**What the exercise asks**
Find how many lines below hold "GenRM", then state that number by itself.

(Record set Opens)

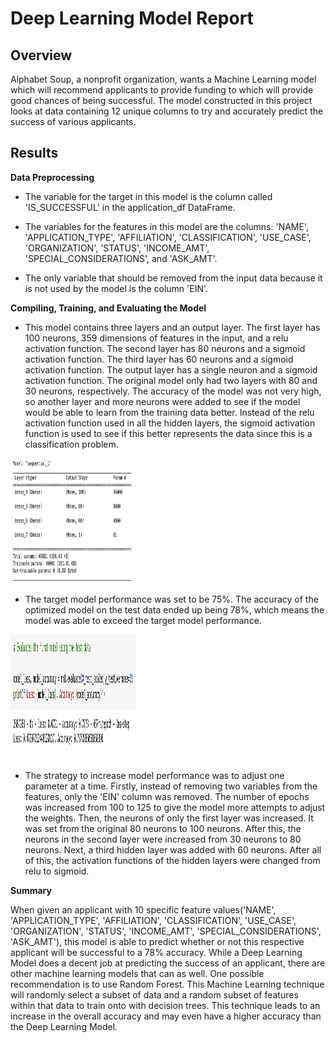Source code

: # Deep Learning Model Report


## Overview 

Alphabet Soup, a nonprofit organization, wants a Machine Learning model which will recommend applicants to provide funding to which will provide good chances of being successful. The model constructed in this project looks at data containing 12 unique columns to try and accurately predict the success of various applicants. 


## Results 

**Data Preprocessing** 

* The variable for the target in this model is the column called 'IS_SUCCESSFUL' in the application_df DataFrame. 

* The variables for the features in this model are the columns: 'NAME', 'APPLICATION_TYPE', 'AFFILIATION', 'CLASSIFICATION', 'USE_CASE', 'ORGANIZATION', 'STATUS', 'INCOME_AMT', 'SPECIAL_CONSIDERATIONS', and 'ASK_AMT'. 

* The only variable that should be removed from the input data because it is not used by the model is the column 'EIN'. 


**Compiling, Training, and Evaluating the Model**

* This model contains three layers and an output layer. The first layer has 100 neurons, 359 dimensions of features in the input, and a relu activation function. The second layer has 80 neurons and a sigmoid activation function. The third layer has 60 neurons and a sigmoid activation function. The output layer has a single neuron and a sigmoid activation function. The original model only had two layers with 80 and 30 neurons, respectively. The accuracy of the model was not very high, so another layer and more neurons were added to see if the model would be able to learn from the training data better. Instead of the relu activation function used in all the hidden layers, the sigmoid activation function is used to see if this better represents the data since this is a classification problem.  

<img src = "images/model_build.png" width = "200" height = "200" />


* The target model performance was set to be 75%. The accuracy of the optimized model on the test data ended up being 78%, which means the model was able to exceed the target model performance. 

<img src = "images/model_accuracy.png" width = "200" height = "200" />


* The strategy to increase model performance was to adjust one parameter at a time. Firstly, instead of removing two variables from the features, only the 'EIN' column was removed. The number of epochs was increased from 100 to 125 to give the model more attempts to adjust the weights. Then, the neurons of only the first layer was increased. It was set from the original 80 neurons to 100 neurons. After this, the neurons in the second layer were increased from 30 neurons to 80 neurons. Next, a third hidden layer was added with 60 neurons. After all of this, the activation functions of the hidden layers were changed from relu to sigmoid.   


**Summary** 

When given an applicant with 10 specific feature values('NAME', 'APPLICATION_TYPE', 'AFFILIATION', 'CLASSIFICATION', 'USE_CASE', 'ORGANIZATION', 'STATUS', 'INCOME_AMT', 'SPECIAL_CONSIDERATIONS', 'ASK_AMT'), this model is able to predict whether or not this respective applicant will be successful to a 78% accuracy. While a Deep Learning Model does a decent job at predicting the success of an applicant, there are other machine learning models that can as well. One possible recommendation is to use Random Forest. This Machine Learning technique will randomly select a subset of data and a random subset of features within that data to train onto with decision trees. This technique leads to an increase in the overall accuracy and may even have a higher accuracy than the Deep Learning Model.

(Record set Closes)
(Record set Opens)

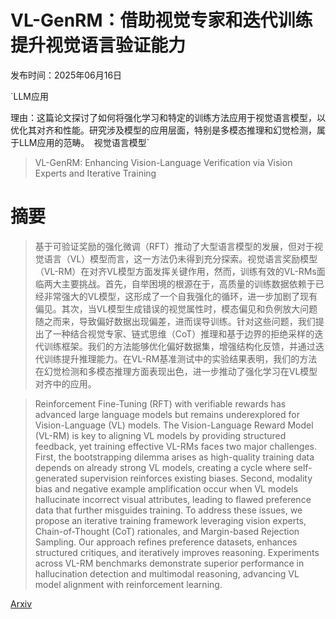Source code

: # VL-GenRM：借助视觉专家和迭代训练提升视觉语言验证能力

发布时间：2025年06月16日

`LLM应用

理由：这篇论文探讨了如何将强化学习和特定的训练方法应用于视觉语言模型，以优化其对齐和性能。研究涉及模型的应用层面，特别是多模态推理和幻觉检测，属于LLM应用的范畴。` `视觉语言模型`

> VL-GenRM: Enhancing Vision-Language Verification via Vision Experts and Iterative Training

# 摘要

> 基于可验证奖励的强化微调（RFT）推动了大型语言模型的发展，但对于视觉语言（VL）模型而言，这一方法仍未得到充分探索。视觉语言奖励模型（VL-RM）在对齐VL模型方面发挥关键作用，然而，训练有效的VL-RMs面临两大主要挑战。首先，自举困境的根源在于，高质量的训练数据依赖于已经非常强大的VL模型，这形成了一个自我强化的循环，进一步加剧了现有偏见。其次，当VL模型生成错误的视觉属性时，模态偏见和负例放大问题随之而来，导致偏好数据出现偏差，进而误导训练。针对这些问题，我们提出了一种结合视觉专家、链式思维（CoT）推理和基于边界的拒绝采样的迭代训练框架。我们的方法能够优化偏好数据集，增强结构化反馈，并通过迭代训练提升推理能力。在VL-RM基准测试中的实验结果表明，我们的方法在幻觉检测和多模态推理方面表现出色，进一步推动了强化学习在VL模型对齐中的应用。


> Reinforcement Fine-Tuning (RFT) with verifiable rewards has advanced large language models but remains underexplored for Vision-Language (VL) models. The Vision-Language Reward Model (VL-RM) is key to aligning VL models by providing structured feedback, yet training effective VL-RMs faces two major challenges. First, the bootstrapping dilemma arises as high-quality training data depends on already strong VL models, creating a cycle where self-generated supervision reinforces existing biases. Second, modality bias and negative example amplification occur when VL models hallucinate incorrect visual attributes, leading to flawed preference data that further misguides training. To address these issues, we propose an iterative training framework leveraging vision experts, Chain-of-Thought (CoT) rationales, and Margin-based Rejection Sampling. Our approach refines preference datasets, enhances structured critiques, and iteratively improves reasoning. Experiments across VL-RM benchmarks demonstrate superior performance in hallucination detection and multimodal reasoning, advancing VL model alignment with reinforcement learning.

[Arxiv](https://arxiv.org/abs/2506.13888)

(Record set Closes)
(Record set Opens)

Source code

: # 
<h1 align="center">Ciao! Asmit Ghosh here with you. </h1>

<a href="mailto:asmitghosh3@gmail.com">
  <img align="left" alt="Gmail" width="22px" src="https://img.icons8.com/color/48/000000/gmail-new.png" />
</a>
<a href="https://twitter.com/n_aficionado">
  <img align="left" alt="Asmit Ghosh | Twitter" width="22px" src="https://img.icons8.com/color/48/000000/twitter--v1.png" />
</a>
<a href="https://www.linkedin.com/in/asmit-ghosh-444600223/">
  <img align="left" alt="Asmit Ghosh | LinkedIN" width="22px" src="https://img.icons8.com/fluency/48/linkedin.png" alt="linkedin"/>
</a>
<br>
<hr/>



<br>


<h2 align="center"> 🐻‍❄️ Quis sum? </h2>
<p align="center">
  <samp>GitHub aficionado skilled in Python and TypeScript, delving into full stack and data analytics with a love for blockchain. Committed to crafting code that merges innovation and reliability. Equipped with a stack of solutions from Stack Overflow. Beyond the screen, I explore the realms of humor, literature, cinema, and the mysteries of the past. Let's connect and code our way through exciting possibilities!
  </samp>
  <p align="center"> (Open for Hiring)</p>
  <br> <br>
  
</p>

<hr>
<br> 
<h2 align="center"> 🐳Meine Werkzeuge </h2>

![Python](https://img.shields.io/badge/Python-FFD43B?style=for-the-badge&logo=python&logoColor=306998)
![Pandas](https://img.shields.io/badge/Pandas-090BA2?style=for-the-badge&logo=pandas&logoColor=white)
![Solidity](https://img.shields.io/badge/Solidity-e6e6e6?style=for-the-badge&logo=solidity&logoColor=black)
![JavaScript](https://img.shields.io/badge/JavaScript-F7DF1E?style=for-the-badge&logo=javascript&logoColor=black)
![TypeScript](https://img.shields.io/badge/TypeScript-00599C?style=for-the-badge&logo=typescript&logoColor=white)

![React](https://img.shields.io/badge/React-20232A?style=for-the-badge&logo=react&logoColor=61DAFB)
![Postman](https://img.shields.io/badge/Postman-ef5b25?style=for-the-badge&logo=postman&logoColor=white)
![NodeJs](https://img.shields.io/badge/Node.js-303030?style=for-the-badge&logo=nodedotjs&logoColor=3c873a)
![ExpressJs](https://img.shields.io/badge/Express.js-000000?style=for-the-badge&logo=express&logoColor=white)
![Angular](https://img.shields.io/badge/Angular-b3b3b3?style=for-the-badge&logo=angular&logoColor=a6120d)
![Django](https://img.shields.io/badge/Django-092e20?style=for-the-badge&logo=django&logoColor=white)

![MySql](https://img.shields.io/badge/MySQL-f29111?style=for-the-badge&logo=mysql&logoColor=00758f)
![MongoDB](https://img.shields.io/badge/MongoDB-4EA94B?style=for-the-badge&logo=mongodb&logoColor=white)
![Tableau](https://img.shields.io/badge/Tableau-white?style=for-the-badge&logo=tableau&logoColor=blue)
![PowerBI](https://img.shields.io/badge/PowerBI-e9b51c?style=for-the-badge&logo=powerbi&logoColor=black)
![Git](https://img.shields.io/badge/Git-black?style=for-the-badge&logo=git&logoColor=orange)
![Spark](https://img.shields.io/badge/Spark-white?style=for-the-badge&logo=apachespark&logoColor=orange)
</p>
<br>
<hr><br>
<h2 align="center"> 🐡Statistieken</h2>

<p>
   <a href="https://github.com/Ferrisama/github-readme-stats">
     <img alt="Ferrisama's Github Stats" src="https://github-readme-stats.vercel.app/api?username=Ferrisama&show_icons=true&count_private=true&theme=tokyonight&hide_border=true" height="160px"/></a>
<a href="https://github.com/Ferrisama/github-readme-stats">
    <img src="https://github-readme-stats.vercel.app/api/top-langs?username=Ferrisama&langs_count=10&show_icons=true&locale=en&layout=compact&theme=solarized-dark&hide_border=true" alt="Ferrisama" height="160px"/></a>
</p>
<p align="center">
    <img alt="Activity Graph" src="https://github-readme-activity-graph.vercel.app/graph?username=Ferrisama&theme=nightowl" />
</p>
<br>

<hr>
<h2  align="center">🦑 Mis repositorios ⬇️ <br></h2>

(Record set Closes)

**Result**
2